* [What is expected]
From the listing below, set down exactly the lines between the one holding "Respecting this constraint" and the one holding "With this solution, the", inclusive. No other line is wanted.

* [Exercise data]
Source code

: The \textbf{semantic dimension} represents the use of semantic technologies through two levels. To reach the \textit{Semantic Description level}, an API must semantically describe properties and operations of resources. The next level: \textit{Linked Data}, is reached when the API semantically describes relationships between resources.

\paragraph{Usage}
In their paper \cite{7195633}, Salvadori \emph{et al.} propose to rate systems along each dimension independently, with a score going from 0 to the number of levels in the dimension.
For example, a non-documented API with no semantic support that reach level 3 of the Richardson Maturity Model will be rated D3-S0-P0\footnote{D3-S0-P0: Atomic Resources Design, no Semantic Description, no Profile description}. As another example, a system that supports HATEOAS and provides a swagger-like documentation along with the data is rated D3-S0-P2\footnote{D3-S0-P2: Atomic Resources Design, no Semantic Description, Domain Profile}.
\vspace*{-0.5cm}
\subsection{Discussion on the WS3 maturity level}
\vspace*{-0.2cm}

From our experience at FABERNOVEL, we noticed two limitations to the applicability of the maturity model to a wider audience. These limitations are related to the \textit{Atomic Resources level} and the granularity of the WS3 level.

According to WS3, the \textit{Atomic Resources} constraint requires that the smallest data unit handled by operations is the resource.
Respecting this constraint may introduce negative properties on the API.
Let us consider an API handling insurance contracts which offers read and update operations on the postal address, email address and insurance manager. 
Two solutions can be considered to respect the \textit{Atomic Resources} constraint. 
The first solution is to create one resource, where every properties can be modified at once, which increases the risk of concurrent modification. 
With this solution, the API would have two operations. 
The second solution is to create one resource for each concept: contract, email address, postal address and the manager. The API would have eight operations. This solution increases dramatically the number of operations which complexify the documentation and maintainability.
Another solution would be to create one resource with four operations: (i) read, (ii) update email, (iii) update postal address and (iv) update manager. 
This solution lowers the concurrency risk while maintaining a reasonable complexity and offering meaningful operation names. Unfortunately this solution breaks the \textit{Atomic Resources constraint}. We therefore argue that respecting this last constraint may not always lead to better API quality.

* [Exercise response]
Respecting this constraint may introduce negative properties on the API.
Let us consider an API handling insurance contracts which offers read and update operations on the postal address, email address and insurance manager. 
Two solutions can be considered to respect the \textit{Atomic Resources} constraint. 
The first solution is to create one resource, where every properties can be modified at once, which increases the risk of concurrent modification. 
With this solution, the API would have two operations. 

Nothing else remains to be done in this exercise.